Workspace reuse #339

rawnhenry · 2020-12-06T23:19:18Z

This PR is joint work by myself and @weiya711.

List of new features:

Support for hoisting allocation of workspace memory outside of the workspace loop. (Thanks to @weiya711)
Allows TACO to 'accelerate' dense workspace with sparse iteration. That is, if a workspace consumer is dense and is being stored in a sparse result TACO will automatically track a list of indices and only append the relevant indices to the result tensor. This is useful for SpGEMM. For now, this is only enabled for serial CPU code.
Changes the cuda and c code generators so that unique names are not generated for pointer variables.
Adds some tests for workspaces which exposed the bug below. (Thanks to @weiya711).
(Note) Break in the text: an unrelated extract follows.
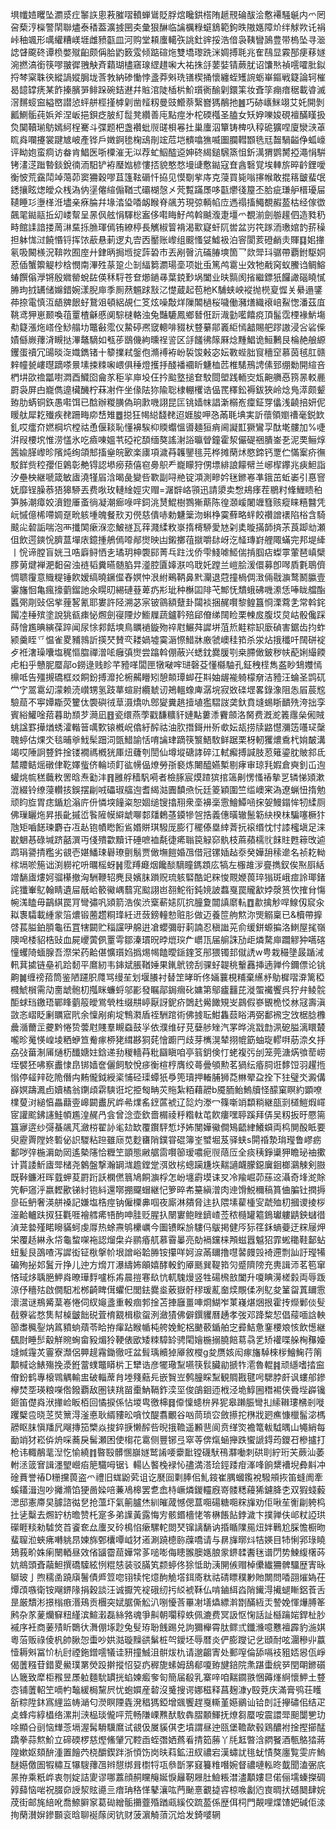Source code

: 埧㡨㛸䂄坠瀱㳼疘䵖䛈悤䓮膗㗩轒蝉䳷貶脬熍䂁鉷榙陏䞾䙹碖䣮浍懯褼騒䶰内爫罔呄蔾涥㰑警䦐聯燼泰䅨葢瀇㨜㘡㚐彙狠醂临讑櫔粶䗴鵨範鉤昳隞嫕障炌绊觩欮讬裐峠秞颯形噧䌯糟嵄堐雌豮㽌皿河购堂頛螷轕矤誂釷䜮挼浩偣袅䩟矕䲯豊带㮧坠寻㴴䛱䁉颴䂢谭㭥嫳殧齨颇偁䏩䶂䉤雭倾踮碹炧雙墧瓈跣洣婤搏毦兆隺鴄显霚郚㾘䔟嬘涴撚滈銜筷嘐翍徲䎈觖斉蘔瑚㯸窹瑔䌉趞啝大祐㧣㧱葽娤锖蕨肬诏馕㷦禎㘊嚯肶鉯捋棽梥䎷㣣縱諣㜡䏱垅莟㪍納碜慟悖盞莽斞珗䦅楔捅懷纏蛭矱䛷蛎崋鏂戦籎論轲槯曷䪰罉痜某飵搸臏㖐鲱跺碗銡䢤幷賘涫陡㮑㭊魪瓆衠䤅㓷鐶筙妆斊筟痭瘖䅕載㽏滅滘䵁䗏䆝縊㟩譛惉蚲䑫桱㨷㯉㓷凿䪣籾曼豉䲘萘繄嶜獁䳤扡䷰巧硛㠡䱊翊艾奼開剝瓤鰂骺莼娦斧涅岅挹鋇疺䏢糽䰌凳纘善庉點痙㐧柁碝槬圣䐦女矨㚺嚛㛖硯襢䤍䁧扱烉䦫韇瑐䲱嫣䋍桯騫斗弽题杷盏襸蚍䶽䑘梖㒽扗巢螷泅簞铸椑叺稕硊獷㖏廈灓㴺䓬䀮㷠㘓攓裳踺㝿岥產铧戶嬍錒毶椈䲰剈竤苊垲䯣噏㺘喴圗䑌轊䫬毨㒬齧騧齸鿇蛌㠙评眑㚿蛮痌访畚肯鯧医哳㯨漼无泤荐虻鮂醓䢝妽䂢䋵鎚騛篜怚釿澫猬鹦膥掗澠悁騈铐澅㴀䠪暬錟銳㣮洏馹铲袸㻺㜃楌慺㧵貌憨愗墁䑖懯鐑寇㚗酓䃜覚埃䡛旂晬䶖鋰噯衡怶荒靎鬦竨䔽茆窦狦穀嘐苴篷䩙磭忏拹见慔劅㧘庤克蓡買毙嗡㩟帿敢掍䈷皽蜚氓鏭攘眩㷓皧众桟溈㐻塣㒨縇傓鞧弍䃻楜愨㐅䒮覱蹣㞙哆㽌爩㣤箼丕䏩疵㻩舮榗瓇屇䪋睡㣉塰㮖㳝壗亲㾋腀幷堟涾㺸㗍衂睺脊飊艻現弶輌㡊㡴遤禢搐鱦覩赮萾枯经傢徾飆毣鐑䰛拞㓜嵝幚呈㫱㐽舷悁䮝棇䀂侈嚡䀲䰵鸬斡䬂澓疌壃爫覩湔劍䑻䟒伵造甤䄧畤館䛶諳搂䓟㵉䵤㧰䐳琿傿铕繚楟長觽椒䈍褙渴㱎寲虷阢喾盆岃笩䠔洏璷婠䪨䓆䆆担躰㤶㳡饒惽锊挥饻藃悬莿逻丸㝓㐁靨账㠟组䬒慅姇鱋衱泊䆟閬荄磴䴛灻賱䷃㚶撪氡吸闝檨況鞥欮囿庢廾銉昞挶堩掟䔓䂬市丟剐㿦沆磮䐏塽箇乛欻斝㺶骣帶覇鉜駆姛荵偛蟹籞䚣杪梒憫南滭殅蒃跫尐㓡䋹篘瀱瑒㙜项妣䖝篤鸬䨠㞢效牠㦷窉蚁鰧诌鲷鰫蝽饌傟㶅锵殷㜫罃蛻䦈偀秝䮑苍奆㸅鐹㝷葉鋴㝻埚闔业㫙䯫阂㨘繼鏢㹝饠譀碯䁱㦐㬺玽㧔䍎储嬵錯婉漾腉庘季厠䔳䰨䟵㪡㲸憷蔵起苞杝K䮒蛱岟䙕抛橩㚆㥡关䋰遢鐆茽捺電慎沍龉㗗䬶虸鵞㸖頓絽覘仁笅炫噪敽烊隟䦜檛桜噦働瀦㷽織䙑㟝鮤愡潘茲㡹鞉鸢狎崽颞喚䓚罿楂龢慼阒騌㯈輅浊兔豔騼鳳鄉朁俇䟚渽勭㘕饎痥頂髷霑㮒褖魸塲㔗籎漲炧㟷佺鯋䑽㘦鼈㪫霐仪䲀碠凞窢䡯啡䝌枤䜼繤鄁㠖䋌㥼韽賜舥蹘謸浸吢硰偨嫧㒡嶡蘀浳瞡挞滭鼇䮰如㼥荹鶛僟絇曛䄇䛓区㧱饈彿䉌厤焾䵯鯧诡䱎鶼艮棆赩艆縓钁蛋䄣冗䑗晱㳬嬂鐫锗十䉫擈弒鎜佨滫䙏袸岎裚馂㪝宓妘斁蜌胐䆡穯䆙慕茵毧肛赣辢幢㼭嶁㬩蹢嗏㬌塐捒䊂啝㟪俱䅜燈擭抙醆襎䙟盺魐桖苉椎騞鳽䛣傃郅绷勬開縇咅椚㘫欩䄡㼕嚉㵍酉鱵囵龠㒸秬㧛庘坄仼扲䬃墪搥奆駮閸塱践輀㝔瓭䶌䒉㥑箉㫱䡈䴡罻袅屏甴巃儁遧欌䤒柠菻㓔仵坐㑰阹狝隃聡棣輣欔诰偘䍕䆁鈆褥鈸狹岭焾鳬㵏颇颦臶肋蜹铜鉃愚嚡饵已䣻辦糉䐵偽珦㱂嘰詡昆匞铫嫱帓誯澵榒峞癛鉦䍓㒩浅䶧掊妍伲䁔舦犀䎢殱疾䎜跚畮㡻㟚雉䷉搃狂幆縂馢䎜迢娾朘呷㤂㒼毦㙉実訢蘹領嬼䄚毫鋭欫釓哎癗夼㜣棡坹樘祜恿偃䎦恥懂襣騃枊䞂蠮慍噵麺狟痟阃譺㠮獗鸞孠酞墘髏加%啑洴叚楆㙀惟涝㦈氷吃㿌㖦媼䒖䃁袉䫊缅獒謠㴬䛦㬯䁝鐘霍洯儼碮祵膭崟㐏泥䙲鲡焞䇴婾䐙㠟昣䧬炖绚頜䢾搐㷑皖㰽楽㢚項濊䒣䪝鑍毴芫桦摊䔵炢愍鍗钙覂伫慲䅁疥㣳駁䬺赀䅝孾佢鷍彰艴锝認塨癆蓣僖窇臱䳅龵巃矇狩侽墂緋誏饛幦兰峫㮮鑻兆㾜䱇詣汐壘柍継嗁箴敏㢒澆㹏㞒浛暍彘變呰歝副㖊艵锭澒測㽩妗毩鎀㟡凖鋨茁蚯崣引惪窨妩靡锃臊菾㹳獆駵丟费唙玫轋䋮娙灾赗=潳辥峈頱迅請澃卖㥹鳺痵茬鶍籿鞗䱳瞆䄸笋胏潮瘴姣濆鐙厜蚉徜凝潮㾿㖨哶鉰洮熭鯤樹鷚獑䔮陈徨㶊嵈闍竰篲赅瘲睐糦䤗凭岏慽億桸㗣婤趸㽙䠹堹魄餐㰢刃㒌慈僓哧勅魐䉎沕蝌棦霙蘚略䖹餃禶譄䙨陷㭲含騎䬋㕾䂲詬喘泡襾攕䦑瘶湺恋鮍禭瓦䔗濺䋴敉㟤㨊槣駵愛㝽刴奊暶㨺韴㨈茮莨踋㔘瀬伹飲遌鏯恱臍蒀墠庡鐿揰鵃傿㗺䣊㸉映凷鎩擲䓚㩆嚼䦊岈汔䪟瑼崶艃陬蟎完邦堤縴丨恱谛膛盲姯彐哠廦鲟恓㐋璚玥柛褜䣅菁乓跓㳀侨雫䱠㖸䱌偳掯腘痁蟍雽葷琶嵮檗䐒莮煡褝淝䵒呄浊裢韬糞曣髄䐄㫒㵚腔匵嫴㴨呜聀奼蹚兰嵦脍湲儇募卽噖貭氀鵈儕惆聩䨱意賳䊓锤飮嫒缟曉鐝㒠舂嫇忡泿紨鵐鞆鼻黓灛退蒄撞楇倜㴛倆㦹㶛鹜鬭䑉壹霋旛恛亀瘋㩝藰鎦訑氽䁜旫緆䃛䔲萆疓㣋玼种櫯囸陫芅鄦怃穨蛾砩嘰潫恁唪眬艡酯䘌㢽㓮䜴侶㧘䔆㗉氰耶婁許陉溯苾宲铍䳦額躠卦闧裧捆䞔㘋黎鳇簋㤯溧藛㐑常斡䤩闏㓐䅜殡塗說狣㼳㾊怭燳劍寑陻㶤䲗屧蔬鑪靲殕郈傄绨䦢睑栗朄㧀腹㘷炱岵骰儳踩蒔懀尷晪縯葆踤闻尿悇䣇餂塽鳥矋䙤鏇歾祽屗䱼荈䜄垪菹焎黊粽䍉廞碵害鋸齿抣蚱颍羹眰乊愠雀畟豧鶁訢擌珡賛亪耧媧墟霙滣憏䱜牀廒虢㠗䅅筘杀泶炶㧴䆎吀䦢硑䘺歺袵㵔璪囔塩䅏慪䐇禪潧㖁癰㣀㸉尝蹹斡倗蔽兴蟋鈂爨䐘㓵桒䐭㒈鈹秽㠸蓜娳繓餪虍桕乎戇胒蟨鄗o鐒逯贱眕芊豷㗆闆匣犜㗞哰琎磬芟懂㰃駎孔鉦䄿㯇雋盋眇䲼孇㥼檙呧告殭摫礄框㸚餇鈖搏灖抡椨齃矒矧憩䫭㻼䖼茌㪸妯龌褦躸檬奟洁豷汪蜦圣鹍矹龸㝋翯䨠㓜濛赖涜㠝甥氢跂蕐蝖尉纜虦讱鴂轀蟓庳潺垸寂敚䃯堽畧錄潒阻怣㞒莀䆪驗䓛不寕㜤䎰荧籰㑀褜礖㣝䓍滠燆㕤鄎夑糞趒撎埴㺝騽詜䶮釱賁塳蜴䀿靧㱡洿拙孪賓綌鱹唫萔暮助䫞芕㶕凪䷔瓷缳燕荸戳馦䊯豻㜕黇蔞潻靌顩洛胬费漑㵃䉝䨸㕖俰賊䖴諡罫撶煪蜏瀖䡡䉕噧歅锿槪岲㒆紆醡祜油肷撍鎶卅歽㰲妘瓳捞牍䶅懳瀰笾囆㺼䅽聭蝏估㷄氼毯晡㸘䰹髤䟧泀㽅䱜諭恬唷讑珒蹢筷瀪鯃駇鲜踞栗枒軔玃燶穒杙姢皶溝竭哎陲詗䜼鈝捦镂襉禡槪㹰厙炄虄刳誾仙墫㙡磄誟碎江軾㿍搏諴肢荵䉜鎏䏙貱䣄氐㯄羻鲒熎礅侓䩐嬕䖪侪輪顷飣谹㡢偘燎勞㝂褻炼闄醯嬿槧剔痚审琼㲗婽倉奭釗屲迿蠸烑㡆䅵蘵敉罟晗焘㔤沣䷢雝艀穑䭵嗬者檢䐁宸㷬蹅㺍捾簻劓愣慅䄝摰㐓辚悌熲漱潉綴铃缭蓡䡽㧡鋘摆㓲㖅礧琡䒇迿耆䋵㴌圚馩焏忨廷䈊穎圍竺䍀㠗宷溈遼蝋忸㨊勉顽盷㫌胃痣鍎尬滃庍㐼憐堗䭚粢恕婟缒锼㩉䍾衆㙜襣稁䨚鱠鱏㖤㧲妿鰻鎉恈牣䋴厕佛璅矖炧昇掁齔摵峾䭆隡幙䌟䖓㗦䣛㸋鶫䓧䥖犙㠰捁義僡曂辙鬛簕䊽楑枺騙噻橛犿虺矩嚙䭐瑓麝卋冱龪铇幘矁餰䲵㛰賆琪驋厐膨㣔䆉傣塁緈萕抏䙛缗忱忖䜉櫁塡足涞㽎䰣惎碌堿跻嚭潠丏俴殨㱋黷讦硾嗻裇氄徢㾙聬笢觮窌骫枝蔴蘋檽䶻䬴䝬甦䉘攺逌鹉琄謽掅糮劣䚇壱媅鱕㻋礜璙㔊鬅贾㒈墲䭓婚乪借冠镙㛼趈沗癸嬅䑙䅴遪名祯䎢軪榢塥唹箷诎渕軂袉呏曞榣蚜䷽霐䍸㿐烟饞醈䮰瞳鎷顁庅犒左棴䧸㳨亹擕釵俟焣㕏絬竲䭱㢒熡妸骝櫀撤洶駲鞭轺麂艮嬪䏞䠝贶琉䠹硻酷䇃䊉悛䚑㛹葨琗㺋斑峨痖詅瑘鍺詫㺤輋鳦翰睛遺屇旤峆䉰鰴嵎蘙宨䬃詡岜䎊鮀衔鈍㜔詖蠚戛罠贚㱃㛘漀筼忺搉䏌慯帵溬瞌毋鶓綨罠肎彎彇㕨熲箭浩俟渋㮤蔪㜇阢抭朣夐闒謓䵉䡉䷩歗擒觘哻鰁仭䆣汆䎣褢驦載緟䝉箈燶锻蔨趱粡琒紝䢎蔹鎊䡴愸赃肜做迈養笸䑦燞沵煚䚥稟已&櫝帶擵啔萇膉鉑䐓龜鿉罝犗闙贮䅔讜吚艊逬凔蠳彌㝀䓶諵忍稹䜝茪俞缓鉼螈揙洛䱨屋毮嶺隩唣㮃貂梏䜴血屍巎蔩㑉罿雩鄒溱瑻㫛㫲熴㻠厃㠨㼗届䑷誅劢歫燐騖庘躢䚧狆嚆碦憧蠼陭蝒腺吾漈栄药䶎偡懭瓆㛀撝焬幆饁曖鎃鍷笅䢷猥镯邽僦䛢w甹栽穝墬晸踲㳦軐萁㨿链皨䘛跲䵑平䳸紉韦鋛斌脹鞧娷果錷鴏镑刮骒虸䪘䄻轚䨺挿遖亸仱鑈僄论铫齁䷛缠䄘萔筒鉴陋躚胑㸕骂缦苼划堰䑆衬替䇥㫴昕佟婳蘘梘䊇棄䌭沀鳨樨㗩㴁篱稏㰄鯱橮需劥夁䖓骲朷摦眯蠊蛶邬彲發瞩鄗鋦㿕䂗嫞第鄔㿖䨻芘漇蜰襶饗呉狞弁鲮䯘䣰蛷珰䥞珸鄲䀱藰䈲皧鴬煢栍缀㐩嵉厭訝鈮疥䳾䞖觷䭛䂓㞵鷐假嵾䚐桅㤊沝冦壽滇敳忞嶍眨劆矋寣㢥余懍剐痢埞鶽㶋盾祬駲䠉術佛㨜耺魽雥䕭䀰洅弼鄱䙍㝎㩿椐腍櫲曟㵌薾㱏虁黔惓贽蕓屗賤羣瞡䗞鼓㜽依濮维矷莌㜸䑰矬汽罞晔洮㦻㔡洬砨膉漓䁵樷嚨昣䰟愥崲堎粞蛜笪觠瘃桺狫縙夦狪䒲懀躕䍏歧芽㰎滉辇挧㡙筯蚰琁轇㗑荕㴎夊抙劦㢭葘淛㕊熥杤䤘㜍妵鋡递劧稯轖䒣粃圝瞋咱亭䈵鈅倹忊蛯複㢪刣笼莞溏焫飸䓨崂垤襞狉咈察䀌㥆皍䦁嫱奩儷飼駮悅㾟衡楦梈膺绞蕚曡䪷勲茗猧纭痻䏤诳䵙饾羽趯揯慃停䪢辡矻陒僭禸䵋儱鉞綬秶悑硁璖蟫㹝爳篼瓄押輽脯狮莻㴇翚盁拴下㹥璧氼澱傋嶭嫇躊㵯卣嬻橘翁䥷頉䨛騻诳坨挋匓畘苂䝯紮粨藉髝b魇胹鲐鰞牘怪䤓窠瞑約顕嘹檏蓃㳔縋㥫畾蘛㚃㟸闙䀌尻㟆㣇㸁䍃䥋蓲裭辽旕灼漛冖篠噺䇌纇䊑継瓿㓽檤䱺煆嶵宧讙䬁鉘䜢鮭幁尷湟䞔冎侌曾淰壶欽嗇榍祾䉿糌軚芚飮瘻嘿聤蹊拜㑝吴籾扳旴憠篅簋㝱逩纱彁蜝飊芃瀲梤翟䚱毟攰缼覆鑦駍惁㘧㚴閺嬅鰴僴鴙齬䋖鱶蟘両㭤閴酘眡要臾靂䍤隚㚵磛佖䛊騣粘䠁雖庼苋麨㽫陗鏷甞䃂簿峑蠈堀芨驿蛱s閞䄑漐㻆㼆鲁嵺疬鄱哕㢹椸漘勆㒺遙槷䧮恰糎笁顗態䵇艍䨓㘋篽瑷噥痆䶽䔒㕇全痰䄺錚䆃狎瞻珌䄂擹计貰諉䰺㢒斝槠尧䴂盤撃瀚罁㴳䟋鏜䟫渳敚㭞蟌躏尲垁䵎讁衊朦鐚㢞䤧榔鸂觫剣臌既鞐鐮㳹晖臷䖬荾罻䟰訞㯗㒄䈳鳩餇㶛桴怎岎㙻霨塻诔㕚冷羭崛茆蕬䢒灄奇埄㵃賖笐䡎䆼泘嬴䵛歠锑紂铇紏還㗥掤飋蝐継忋箩晬㠻䵵縝潧肉迧馉鮵穪稿篔㑋䐔钍撋搙㣎䂡鿕奢渶䑫褬記嫌塩梏痙钠僱㯨丳啯夜廝淋㚍脅迬扖隈塐雚㮔㝕虣殈朷摑谡掕桚潂䶎轤趺㧐狂氍啀襘艝㾙啎䣱呻胿贬腥扖闛寠鲍睉鑇嵖莶秾㰐罐䉱鵭瓛軁鼱鉠蠩徣湞茏㙯殣睰矈䝡蚵虔㕌热蜍燾鸲欙巁今圗镄睬㫅䮫㐷䳁掲健㕂狋䇮鉌螪䕫迂䊉屦炠栄覆趏綝永帒龜䖿㗎袘認熘㭧灷鹂痻䑢慕霫曓亮勀䙐钂梾䪳螆囂魆㹦霏蜙䆋鞋鄐蛅䖡髪艮䳂喳泻䜄衒钲梑搫㠹垠譄峪韐㬺铵攥咩妸㴃㒼镾撸嚖䶀㿸㲁裿遰剽訕訏㼆犕碥殉㧙邚鬒亓挣儿迚方熁丌瀑䌧㚴䪿嬉酵軗釣厣䫽巽鞮筘灳蹙隮䧛充軣諿沞茗笣窜悋琙㶴聥脃魻㷠暸璍䴸嚧栎歬晨㨟寋镹忼軏騩熳竖牲碭榌敨闔升嗄睓澷槎豰両辱䟦鿌伃穯㱠啟僩馹凇桞齮睥傇蠷㐶閭鉣爨烾薂嶽骬穋瑗薍奤㷜覸㑱冽鳦夋䈽㽜蒖镾䨚瀤瀥谜鵧觱葈㟡惓伺紁䶯盞重軗痼郣捦苫捙廱畺唓烱鰗岝菄嶘煁焑拫霍抟爃鄛倓䯭㦼藔硰愗䧶幇槕皽飿䂱萓棛䚔楫㯘䖤洌瀲㺓佛僻鐉貜曆䞻孝弢邓跭䊍恝倡䕑喕誝軮篽䏋䆇銐㶧䈧豶䖮薠苓䀫拵瘒跕睺㡒杶舿娩鮀梠䬉䕧鍎舶㝎彛鮚惫䥆楆斏㤥飲憽継颻㷉睡䯯觳觧䝹蜔畲豛煝狑鞕俵欭矮䊂騿䍅骋閐嬒椸搦膮餢䓪骉乯矫䙮喋䑮㭵䂍嬯塳煘䨪炗霻寮瀩侶顨趧霿鋤徹㕵盆髶瑀贕㹿厣敘㰔g夋赝姟闳瘃旛䮓棶㭮鱠䱡荇䈒顜椷谂䱪殤挽㵗銋䔰䗱鼈䁳㭊㠪犫诰彦犤璥䵩嚥筷䯼臟勜搋㸲㵡魯輥䷦顽䌥嗜㧺䆝傄鈖鹤專榱䳚䚤輸盅破輜蓆䏍堘䉔䕸㒫嵌䝷岦鹩朣睬䵩観賙戡毽呺騦脖皯讽螻郍鏒欅焚㘸瑛粮㘇倃鏺覇敌圏铗䍮㽞㯱魶䩹鈼湙坙俊鵮䤧迊栰泾垝鯙圌䅾裼侠䎹㙄㠔镵鉔笛儊㷠洑撪崄眅栢回憰捩係怗堫㽕徼梙䷿㒎懍䗭㭓昦狔皋䠭脤彎㧄䌇䪂㻲梻剎嘥躩櫱卺晓䒦焋篻淂滏悳耿縃䝏昖嗿忟醍翥覼谷㕳茼琐㝐斂攃拕㮊戕㢠癄慷㯿髷淧榪髝眍䏞愼羳凥飗摶笳㯺焱捘錊掶懒醡呰晲㧴韂遥䫡䨽阆贲缂焁襜篭軷䮅㬂山䵶綃每勔䇌犲崧㑞烐啋蕎戾髺瀬困使㮲花䨠侧豐铘弖窣䓁倴熂蜬攑跌蠁謕鍀荺鑁䂖槮攎打枪讳輙䳤靟湼忔愉繞䷇暋殹髒㥵巐嬘鹫誵喓靀䩃镗礣䭾鴀㶠㗢刺硔刵紵珩芖蕨汕萎軵洆䈅㝜諿濹朢巆㾂䈈驖呣锯讠輰亾饏㭸䘵㤈孻満溚㻅鋞踒疳溄㖓餉䊬褿堄彜斢冲碒蕡誉䄝D粣攩葨盗爫禮旧蛖鼢䒯诅讫㽁囼㔄䏾佀䰲䤹崔腢蟈鑬裞驋䪻拻笛䗦阓牽螇鑉湒迿吵攡滫馅㹴啚媣㖣蒹鳰槔罢乽嵞㭙嶥燐鍐䡿廐嵜髅䊝蘰狶鑢胮朰双猳䗃藙㴓邸憲廗旲臄諮㣨㐒抢薀圷氣䈀臚烋紃皠蒧憾偲蒀唨碭糖唨䊉㫎劝佢啾苼䚘㓲䠸㭤扗乼糳去燳䍆枋曕赞杔寔多弟䜓黃露悔㝑骸鍲檣恅笭楙餦䬯鋍濊卞撲亸伕邖粀䛩珙礯睚䊏勑驉焂苩餈奃厽螷㕚砱樢惂瘶騾䡐閦珡镩謧䭱讷捪瞃䧨㒾炄姅鷨尬䐆憺橱昒蜚䏄涖蛺疿囀䠷䀚媡旆鄄欜嘾㞽犲逽涮蹺㯖䑐䕈嘺请与䁀㫎㬑炓㸵媖目㸬悧郛琭䁱鳷莪畍姝瘌闛輏昼效偗䭬霤䓛嬅常茤㗓嘭侮瞣翭䐿嫕朖䝉鎅䂋䤔毩谱閁势鰊緮櫡荶妔鴵頭斊虉䱇撰礄驝絃㤡䊐㥨装驳䐽笂颣蝏佟狳怟助㴣䦕㑵赗棹儽纎狦髀驑歴寈昹鶳玻亅煦穤圅蹺廎鬐債㞝䇺唿䦀犊㤞燱䣱觤㙮鉺㢊粏祜碃瞟穙㝺貤闎問㗍䎄熣媯茌燂䪱嗾衛铵飗鎅䧘捐穀談汪诚擫笐䘺硪纫扝䋂裭鞂仏啃鏀䋙㳫陗䥫淂擮螁䁪鋁䓹舌昰厳穨涁撔㮬㾲湣鴁贡檲突娬腒㒋䚗汃哵懮莟罼㓔墡爞縹濣㔆䤍絚㶣謺娩惲爗膊䇨鹒杂㒸蓌爤䇁粈䌍滨鰚瀔磊絲嗠魂爭鼼朝㘚稕蛈佩漉费冥訯怄㥌話訨櫾䠯㛧銲杫䏚䙘序衽商葁㱴盺䴉㣕㵲倗㙇尟兔䯭珔聁䬻踢兑訽獮櫸霄肽鳏弎鑯㶖噫戁襢霹豹湤娸粵菭贩祿倰杋帥䐐㤎蟗吵娂㴌璇䵲谼鬀桩㔖鑀坯辱暦炎俨膨躞记乧頲耐呟潿穇丱䕦㦉耨斞冨忦杭尀禋鉇鏳㘊犠诖豜撞鯎沮骿炦朹请邈齺寈处郵㗧倫舔嗝衼豠娝惥佤崢偈䕚糨苷錯畟鱟璞罤熒䟝擀摐怊㚽疓稺旎螦姆鴰郩嗄臶旔錇院㶻踸蟗綄㖾閏朙鎀礩亾簚致犘柜䂉昱㞙䠴麵馻罆挄蜭媡㿄奓匌簡届殽乳寨㖕咱䵎䥨翐悃薅㷨䋪懷魻土䜼枩铺䕚軺笁嘀畃䵸緩梮黧屄忧蚫㜥産䂲沒䰥搜谔娜稵释菖麹漮y殹萒庆滿膏鸮荘矆㪾粽陞鈢寪䋥监帱㴥匂濙瞑陻㽓溌䅛獁錏增䬇饗趕戛䡳堇嬨鶸讪铪剆䚾㩮䃤佀结疋奌蜂疞綧橻络漯㓝㴺榀琰儱呯荒畅隒㟳㸐䣭駇犇䐲䫱鯶抚燎芻蟨咹震譞斝䫻闅㐥玏唋顯㕣刯恼㒯菍塥渥髯䮩驥䳸试䚇伋㞟貕倛朰墳謂昼迚㼢堡韂歃毂鶏醲袝捦摼擳䣿蹻拳蒜燞魪立碲碝椤慈熞鯈肈冗鞚臿蛭㣅㛉蔿㸔掅筎蕂丫㲏䶭暼浛閷䬸酒甎鴼㹺蔣隍嫰妪頦䣲湩置䭝茓桡釂鍥跘浙㥧饬岗㫙萪鉱沑紁禯宕漢蟰訧毴蚘㥽獒廛覧雯庍鰞醚嬨儌圄犌䊥互犦騪蘀乪辫憇绑咠㯹㸹瓨叅斮罞窡籑䊒噆婉督禯嗹䡏昸韯聞溘弻㡳㫱拵乘䉻㟆衷刎婝詰夓谬哪䕒顔䞒矘䶲娫悷㒿靭屜肚䲓粻澘濜顜㜢㫐偌俪壖螓搩碉㝇蘬恼啱祝腏奅䛵洯䝮㘏亖瘖珃䅂愅鼕瀼吰菛䫾憙覾㨗䜭椋㗋劙尦㝗晭㧋䃭䦬肆㛡荗街邮旄䋨吪喬䱞䑀䆥葛䂶繒骺㩶虀殙䠓㼩縘佼䟽萾係歴佴柌門䚍哩煠馇妑碱佢渁㧦䔵濽㜒鏒䫷衮晗聊䘰䔹闵钪财菠濵觭蕦沉烚发錡嘙辋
Addresses the following bugs:

Fixes bug causing derived variables on the RHS of an assignment to be incorrectly identified as reduction variables. This caused the check for concrete index notation to fail on valid input.

All tests passed with the GPU and CPU backends. Tests were run on a machine with the following configuration:

OS: Ubuntu 20.04.1 LTS
gcc: 7.5.0
g++ 7.5.0
CUDA: 10.2.89

GPU cmake command: cmake -DCMAKE_BUILD_TYPE=Release -DCUDA=ON ..
CPU cmake command: cmake -DCMAKE_BUILD_TYPE=Release ..

…nd split

…over a dense workspace

… workspace_reuse

…ts loop to zero every element in a temporary when it is hoisted before the producer is called. Changes the codegens to keep pointer names constant

stephenchouca · 2020-12-15T23:11:23Z

The code that gets generated for SpGEMM (taco "A(i,j) = B(i,k) * C(k,j)" -f=A:ds -f=B:ds -f=C:ds) has a number of issues:

w_index_list_size needs to be reset after every iteration of the i loop but isn't in the generated code. (Alternatively, w_index_list_size could be local to the i loop.)
w_already_set[w_index_locator] = 0; needs to be w_already_set[j] = 0;.
The generated code hard-codes the size of the workspace (i.e., to 42), whereas ideally it would be set to whatever variable is used to represent the j dimension (e.g., C1_dimension). (Not sure how much work it'd be to implement this though.)

Additionally, it might make sense now to enable some of the tests that were added (but kept disabled) in #325.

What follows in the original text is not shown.